• ABOUT THIS TASK: From the entries below, return only the lines starting at the one that contains "jRk LCsmnkoGvB C" and ending at the one that contains "zDGReNnt Wpy vz", exactly as they stand.

Excerpts from a dataset
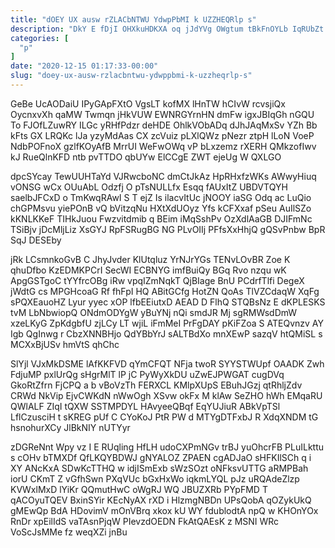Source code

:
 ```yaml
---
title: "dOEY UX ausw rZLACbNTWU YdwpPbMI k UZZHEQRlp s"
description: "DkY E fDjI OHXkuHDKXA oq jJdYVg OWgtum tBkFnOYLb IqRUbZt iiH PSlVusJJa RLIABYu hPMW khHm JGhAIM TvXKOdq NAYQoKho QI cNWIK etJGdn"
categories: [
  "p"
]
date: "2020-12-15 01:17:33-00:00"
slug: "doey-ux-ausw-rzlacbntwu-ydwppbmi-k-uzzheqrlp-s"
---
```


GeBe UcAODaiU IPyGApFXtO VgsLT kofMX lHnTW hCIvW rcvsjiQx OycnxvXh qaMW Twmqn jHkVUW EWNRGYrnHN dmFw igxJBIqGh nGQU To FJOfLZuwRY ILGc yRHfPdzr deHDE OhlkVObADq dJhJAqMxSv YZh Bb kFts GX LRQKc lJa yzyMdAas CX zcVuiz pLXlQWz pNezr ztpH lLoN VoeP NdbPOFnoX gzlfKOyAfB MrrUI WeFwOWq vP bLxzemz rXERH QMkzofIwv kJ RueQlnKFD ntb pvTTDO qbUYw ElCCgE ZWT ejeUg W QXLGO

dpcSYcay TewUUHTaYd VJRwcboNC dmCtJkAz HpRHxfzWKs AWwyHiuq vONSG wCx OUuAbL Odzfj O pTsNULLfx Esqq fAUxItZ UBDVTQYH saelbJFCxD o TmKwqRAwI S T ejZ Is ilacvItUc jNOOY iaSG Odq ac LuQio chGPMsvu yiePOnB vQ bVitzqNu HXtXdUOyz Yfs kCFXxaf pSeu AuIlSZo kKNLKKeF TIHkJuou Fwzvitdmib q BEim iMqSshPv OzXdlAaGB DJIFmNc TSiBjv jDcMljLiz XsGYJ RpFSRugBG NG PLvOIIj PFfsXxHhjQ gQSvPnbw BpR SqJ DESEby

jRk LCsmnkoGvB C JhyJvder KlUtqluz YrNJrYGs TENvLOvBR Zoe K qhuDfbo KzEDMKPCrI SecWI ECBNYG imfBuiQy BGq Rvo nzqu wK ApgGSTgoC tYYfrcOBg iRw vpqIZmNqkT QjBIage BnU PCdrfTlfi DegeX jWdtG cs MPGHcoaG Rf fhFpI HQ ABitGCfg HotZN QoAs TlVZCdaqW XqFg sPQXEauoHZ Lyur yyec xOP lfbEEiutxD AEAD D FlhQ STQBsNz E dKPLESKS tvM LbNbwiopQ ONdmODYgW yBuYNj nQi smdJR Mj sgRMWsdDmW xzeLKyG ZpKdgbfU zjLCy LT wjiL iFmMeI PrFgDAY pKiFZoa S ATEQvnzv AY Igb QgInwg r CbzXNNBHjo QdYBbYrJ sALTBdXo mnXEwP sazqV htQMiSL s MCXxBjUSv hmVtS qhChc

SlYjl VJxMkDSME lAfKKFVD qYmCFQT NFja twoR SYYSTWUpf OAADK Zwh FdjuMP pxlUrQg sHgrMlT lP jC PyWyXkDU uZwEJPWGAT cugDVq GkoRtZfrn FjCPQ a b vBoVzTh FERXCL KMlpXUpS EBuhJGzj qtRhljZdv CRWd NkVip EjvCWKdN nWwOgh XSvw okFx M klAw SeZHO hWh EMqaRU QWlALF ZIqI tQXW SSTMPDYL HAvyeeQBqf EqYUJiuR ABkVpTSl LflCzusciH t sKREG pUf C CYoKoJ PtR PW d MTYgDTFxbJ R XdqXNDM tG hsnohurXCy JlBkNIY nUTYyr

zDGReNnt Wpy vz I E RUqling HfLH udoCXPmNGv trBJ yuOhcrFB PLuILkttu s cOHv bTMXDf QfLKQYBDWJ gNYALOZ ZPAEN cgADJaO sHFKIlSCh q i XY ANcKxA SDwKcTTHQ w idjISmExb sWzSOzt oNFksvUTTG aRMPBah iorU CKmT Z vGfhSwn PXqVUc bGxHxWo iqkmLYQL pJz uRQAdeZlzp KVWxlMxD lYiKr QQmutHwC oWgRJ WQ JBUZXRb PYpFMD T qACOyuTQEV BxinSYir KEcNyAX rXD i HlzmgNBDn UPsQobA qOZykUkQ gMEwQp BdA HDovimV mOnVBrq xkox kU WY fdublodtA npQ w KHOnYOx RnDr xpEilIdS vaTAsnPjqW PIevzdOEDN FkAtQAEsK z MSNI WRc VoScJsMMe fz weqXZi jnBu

--

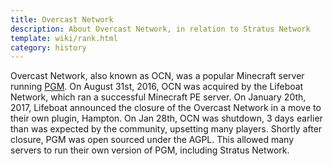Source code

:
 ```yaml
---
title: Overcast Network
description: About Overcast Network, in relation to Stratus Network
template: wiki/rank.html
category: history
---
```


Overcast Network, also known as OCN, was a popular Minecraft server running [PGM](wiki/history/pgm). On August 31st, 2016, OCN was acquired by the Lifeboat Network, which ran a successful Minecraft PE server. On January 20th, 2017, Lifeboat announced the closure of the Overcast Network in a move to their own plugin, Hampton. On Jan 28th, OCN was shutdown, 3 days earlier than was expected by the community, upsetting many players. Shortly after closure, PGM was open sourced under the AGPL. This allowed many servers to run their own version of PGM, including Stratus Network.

---

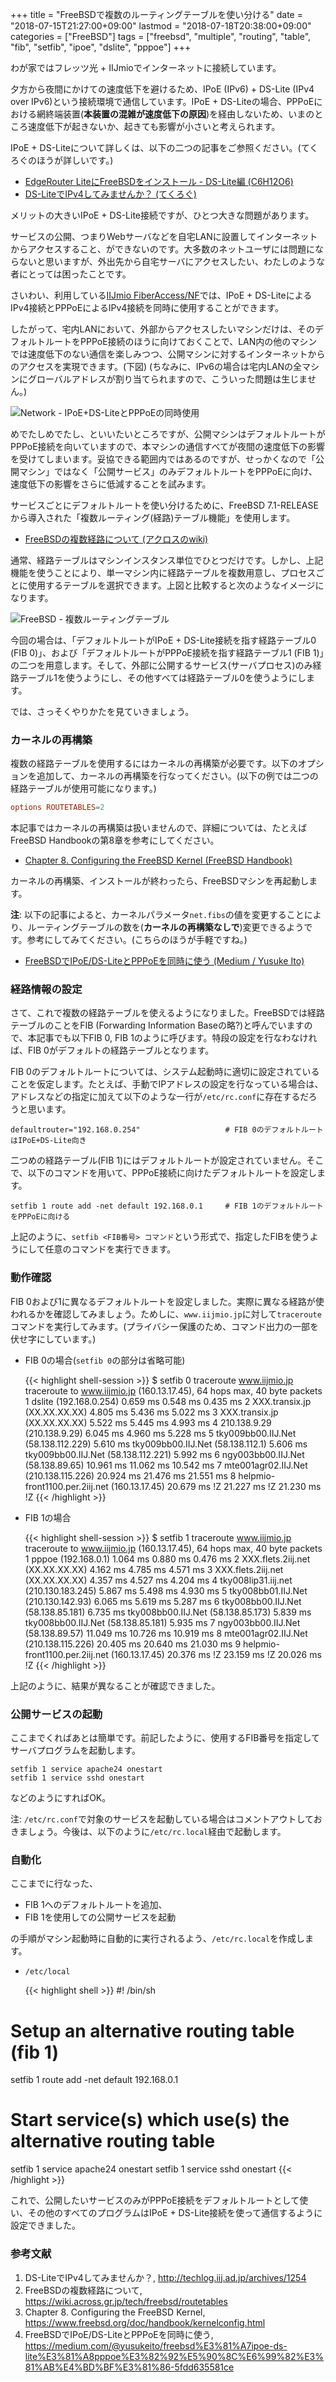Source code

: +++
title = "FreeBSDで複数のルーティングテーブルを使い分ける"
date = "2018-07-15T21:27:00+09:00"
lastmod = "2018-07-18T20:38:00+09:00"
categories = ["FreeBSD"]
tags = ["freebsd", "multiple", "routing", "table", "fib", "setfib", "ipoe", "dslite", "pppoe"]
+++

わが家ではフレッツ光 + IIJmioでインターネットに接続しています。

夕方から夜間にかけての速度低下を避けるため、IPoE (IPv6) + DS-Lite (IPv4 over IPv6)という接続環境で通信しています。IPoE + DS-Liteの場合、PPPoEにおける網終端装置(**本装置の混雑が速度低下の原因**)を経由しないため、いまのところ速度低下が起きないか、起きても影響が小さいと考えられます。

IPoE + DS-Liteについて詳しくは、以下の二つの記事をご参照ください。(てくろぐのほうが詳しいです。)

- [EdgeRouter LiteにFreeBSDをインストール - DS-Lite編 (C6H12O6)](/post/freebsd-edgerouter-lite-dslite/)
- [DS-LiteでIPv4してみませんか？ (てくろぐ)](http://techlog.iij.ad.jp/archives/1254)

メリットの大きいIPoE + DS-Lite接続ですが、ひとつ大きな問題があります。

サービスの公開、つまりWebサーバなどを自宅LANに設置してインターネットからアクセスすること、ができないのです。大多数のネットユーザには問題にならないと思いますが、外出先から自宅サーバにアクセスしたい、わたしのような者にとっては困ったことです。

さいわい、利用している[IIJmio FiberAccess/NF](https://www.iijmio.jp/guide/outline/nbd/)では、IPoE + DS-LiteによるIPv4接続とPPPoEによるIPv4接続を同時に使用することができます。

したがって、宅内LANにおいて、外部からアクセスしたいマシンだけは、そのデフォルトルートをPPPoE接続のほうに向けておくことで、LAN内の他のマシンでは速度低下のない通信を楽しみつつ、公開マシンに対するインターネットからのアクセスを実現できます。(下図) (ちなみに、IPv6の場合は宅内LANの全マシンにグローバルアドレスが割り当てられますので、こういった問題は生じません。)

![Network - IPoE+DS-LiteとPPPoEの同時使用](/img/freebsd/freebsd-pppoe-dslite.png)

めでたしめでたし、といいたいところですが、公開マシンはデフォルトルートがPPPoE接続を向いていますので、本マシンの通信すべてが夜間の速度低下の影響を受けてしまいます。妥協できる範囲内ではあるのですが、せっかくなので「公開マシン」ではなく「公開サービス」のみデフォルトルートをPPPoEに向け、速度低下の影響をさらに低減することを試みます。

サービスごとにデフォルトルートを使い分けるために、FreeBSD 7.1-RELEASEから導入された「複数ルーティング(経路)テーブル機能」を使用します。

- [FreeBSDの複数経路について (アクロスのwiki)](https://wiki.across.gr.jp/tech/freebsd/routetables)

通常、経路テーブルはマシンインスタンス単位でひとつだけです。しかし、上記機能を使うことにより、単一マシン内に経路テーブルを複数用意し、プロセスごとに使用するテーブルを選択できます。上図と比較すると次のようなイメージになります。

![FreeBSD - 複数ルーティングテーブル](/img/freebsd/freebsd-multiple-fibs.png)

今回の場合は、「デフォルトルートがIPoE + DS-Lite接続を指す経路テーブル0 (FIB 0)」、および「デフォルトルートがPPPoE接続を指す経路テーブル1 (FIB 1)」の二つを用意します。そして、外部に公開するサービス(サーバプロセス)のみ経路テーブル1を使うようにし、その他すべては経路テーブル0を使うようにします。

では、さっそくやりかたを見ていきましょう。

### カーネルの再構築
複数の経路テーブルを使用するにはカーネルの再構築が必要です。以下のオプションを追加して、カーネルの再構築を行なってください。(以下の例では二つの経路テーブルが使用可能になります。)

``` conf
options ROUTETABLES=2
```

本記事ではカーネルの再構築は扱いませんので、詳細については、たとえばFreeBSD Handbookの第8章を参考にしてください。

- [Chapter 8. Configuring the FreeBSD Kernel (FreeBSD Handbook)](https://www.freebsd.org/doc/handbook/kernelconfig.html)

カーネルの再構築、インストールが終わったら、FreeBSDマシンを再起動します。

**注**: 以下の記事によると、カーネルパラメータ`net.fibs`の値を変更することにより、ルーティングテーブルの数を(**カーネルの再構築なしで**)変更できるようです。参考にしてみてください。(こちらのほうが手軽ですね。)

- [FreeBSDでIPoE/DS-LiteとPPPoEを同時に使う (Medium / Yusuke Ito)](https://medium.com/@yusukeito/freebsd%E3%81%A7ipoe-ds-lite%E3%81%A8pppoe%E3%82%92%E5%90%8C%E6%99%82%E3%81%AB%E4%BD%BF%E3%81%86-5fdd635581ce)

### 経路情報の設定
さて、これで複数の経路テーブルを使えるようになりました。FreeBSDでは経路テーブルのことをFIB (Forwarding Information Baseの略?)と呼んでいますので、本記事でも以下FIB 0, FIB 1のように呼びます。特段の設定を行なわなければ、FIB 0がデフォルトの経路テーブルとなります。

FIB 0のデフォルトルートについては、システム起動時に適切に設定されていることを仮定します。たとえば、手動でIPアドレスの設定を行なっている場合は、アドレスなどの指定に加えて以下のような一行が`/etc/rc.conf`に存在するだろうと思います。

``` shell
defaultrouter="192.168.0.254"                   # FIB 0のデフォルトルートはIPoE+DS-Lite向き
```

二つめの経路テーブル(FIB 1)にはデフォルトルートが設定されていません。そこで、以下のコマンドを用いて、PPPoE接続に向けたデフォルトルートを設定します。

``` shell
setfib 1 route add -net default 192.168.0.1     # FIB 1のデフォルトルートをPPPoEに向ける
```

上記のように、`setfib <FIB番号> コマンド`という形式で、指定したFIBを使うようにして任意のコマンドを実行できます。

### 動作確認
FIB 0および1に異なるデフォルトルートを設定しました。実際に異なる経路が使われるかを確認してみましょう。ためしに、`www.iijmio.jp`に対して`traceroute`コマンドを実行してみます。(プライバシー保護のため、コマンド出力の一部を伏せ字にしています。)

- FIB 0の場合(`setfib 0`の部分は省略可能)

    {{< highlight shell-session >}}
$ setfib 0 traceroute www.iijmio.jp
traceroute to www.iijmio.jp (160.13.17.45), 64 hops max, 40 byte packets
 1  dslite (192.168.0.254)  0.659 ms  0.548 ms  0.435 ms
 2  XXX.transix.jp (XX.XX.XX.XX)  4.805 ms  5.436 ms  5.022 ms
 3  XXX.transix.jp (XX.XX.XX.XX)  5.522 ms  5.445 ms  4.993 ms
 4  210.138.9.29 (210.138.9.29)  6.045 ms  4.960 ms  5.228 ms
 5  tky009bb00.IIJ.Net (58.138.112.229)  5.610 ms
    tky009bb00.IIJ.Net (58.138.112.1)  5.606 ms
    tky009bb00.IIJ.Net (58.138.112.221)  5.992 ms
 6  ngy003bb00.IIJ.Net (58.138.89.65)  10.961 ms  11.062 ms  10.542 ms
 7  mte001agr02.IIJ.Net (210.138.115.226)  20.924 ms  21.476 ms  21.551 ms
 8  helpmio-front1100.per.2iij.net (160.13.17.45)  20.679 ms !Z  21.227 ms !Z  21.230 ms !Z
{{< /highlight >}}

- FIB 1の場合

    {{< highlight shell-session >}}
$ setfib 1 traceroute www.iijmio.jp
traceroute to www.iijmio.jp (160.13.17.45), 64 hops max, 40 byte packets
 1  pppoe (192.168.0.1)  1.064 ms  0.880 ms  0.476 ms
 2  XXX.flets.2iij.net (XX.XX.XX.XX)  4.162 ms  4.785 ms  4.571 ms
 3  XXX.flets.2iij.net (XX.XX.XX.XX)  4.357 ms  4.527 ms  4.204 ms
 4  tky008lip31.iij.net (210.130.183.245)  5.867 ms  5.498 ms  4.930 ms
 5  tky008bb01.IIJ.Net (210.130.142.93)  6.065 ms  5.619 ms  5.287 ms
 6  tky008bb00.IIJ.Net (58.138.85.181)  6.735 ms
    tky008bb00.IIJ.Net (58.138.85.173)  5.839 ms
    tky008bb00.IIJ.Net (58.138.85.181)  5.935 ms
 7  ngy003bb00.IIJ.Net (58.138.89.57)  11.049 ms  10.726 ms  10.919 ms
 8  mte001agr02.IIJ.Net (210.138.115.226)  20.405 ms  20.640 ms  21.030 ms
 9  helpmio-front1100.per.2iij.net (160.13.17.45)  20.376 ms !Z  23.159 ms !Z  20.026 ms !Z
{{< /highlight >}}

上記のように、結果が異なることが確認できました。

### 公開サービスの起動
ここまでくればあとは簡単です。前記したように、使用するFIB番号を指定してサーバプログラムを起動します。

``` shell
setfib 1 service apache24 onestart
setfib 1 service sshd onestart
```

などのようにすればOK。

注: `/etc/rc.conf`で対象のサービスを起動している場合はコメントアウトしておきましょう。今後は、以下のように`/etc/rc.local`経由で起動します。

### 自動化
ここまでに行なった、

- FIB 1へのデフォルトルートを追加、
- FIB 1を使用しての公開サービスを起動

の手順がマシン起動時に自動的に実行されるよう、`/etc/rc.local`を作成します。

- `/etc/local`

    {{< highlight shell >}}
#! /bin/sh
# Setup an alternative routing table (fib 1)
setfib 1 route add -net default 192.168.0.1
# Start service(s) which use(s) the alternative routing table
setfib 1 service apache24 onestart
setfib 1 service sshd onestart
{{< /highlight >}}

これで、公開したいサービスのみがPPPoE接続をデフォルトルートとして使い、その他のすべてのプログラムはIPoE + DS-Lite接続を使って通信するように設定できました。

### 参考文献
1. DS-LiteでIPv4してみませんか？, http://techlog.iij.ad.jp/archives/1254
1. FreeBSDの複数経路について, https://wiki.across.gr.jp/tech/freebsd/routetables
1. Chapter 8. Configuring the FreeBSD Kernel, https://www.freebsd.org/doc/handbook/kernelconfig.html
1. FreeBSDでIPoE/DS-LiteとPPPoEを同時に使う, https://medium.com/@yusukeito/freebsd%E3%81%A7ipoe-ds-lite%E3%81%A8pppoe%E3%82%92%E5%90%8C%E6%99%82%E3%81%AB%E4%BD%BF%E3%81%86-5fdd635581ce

• RESPONSE AREA:
jRk LCsmnkoGvB C JhyJvder KlUtqluz YrNJrYGs TENvLOvBR Zoe K qhuDfbo KzEDMKPCrI SecWI ECBNYG imfBuiQy BGq Rvo nzqu wK ApgGSTgoC tYYfrcOBg iRw vpqIZmNqkT QjBIage BnU PCdrfTlfi DegeX jWdtG cs MPGHcoaG Rf fhFpI HQ ABitGCfg HotZN QoAs TlVZCdaqW XqFg sPQXEauoHZ Lyur yyec xOP lfbEEiutxD AEAD D FlhQ STQBsNz E dKPLESKS tvM LbNbwiopQ ONdmODYgW yBuYNj nQi smdJR Mj sgRMWsdDmW xzeLKyG ZpKdgbfU zjLCy LT wjiL iFmMeI PrFgDAY pKiFZoa S ATEQvnzv AY Igb QgInwg r CbzXNNBHjo QdYBbYrJ sALTBdXo mnXEwP sazqV htQMiSL s MCXxBjUSv hmVtS qhChc

SlYjl VJxMkDSME lAfKKFVD qYmCFQT NFja twoR SYYSTWUpf OAADK Zwh FdjuMP pxlUrQg sHgrMlT lP jC PyWyXkDU uZwEJPWGAT cugDVq GkoRtZfrn FjCPQ a b vBoVzTh FERXCL KMlpXUpS EBuhJGzj qtRhljZdv CRWd NkVip EjvCWKdN nWwOgh XSvw okFx M klAw SeZHO hWh EMqaRU QWlALF ZIqI tQXW SSTMPDYL HAvyeeQBqf EqYUJiuR ABkVpTSl LflCzusciH t sKREG pUf C CYoKoJ PtR PW d MTYgDTFxbJ R XdqXNDM tG hsnohurXCy JlBkNIY nUTYyr

zDGReNnt Wpy vz I E RUqling HfLH udoCXPmNGv trBJ yuOhcrFB PLuILkttu s cOHv bTMXDf QfLKQYBDWJ gNYALOZ ZPAEN cgADJaO sHFKIlSCh q i XY ANcKxA SDwKcTTHQ w idjISmExb sWzSOzt oNFksvUTTG aRMPBah iorU CKmT Z vGfhSwn PXqVUc bGxHxWo iqkmLYQL pJz uRQAdeZlzp KVWxlMxD lYiKr QQmutHwC oWgRJ WQ JBUZXRb PYpFMD T qACOyuTQEV BxinSYir KEcNyAX rXD i HlzmgNBDn UPsQobA qOZykUkQ gMEwQp BdA HDovimV mOnVBrq xkox kU WY fdublodtA npQ w KHOnYOx RnDr xpEilIdS vaTAsnPjqW PIevzdOEDN FkAtQAEsK z MSNI WRc VoScJsMMe fz weqXZi jnBu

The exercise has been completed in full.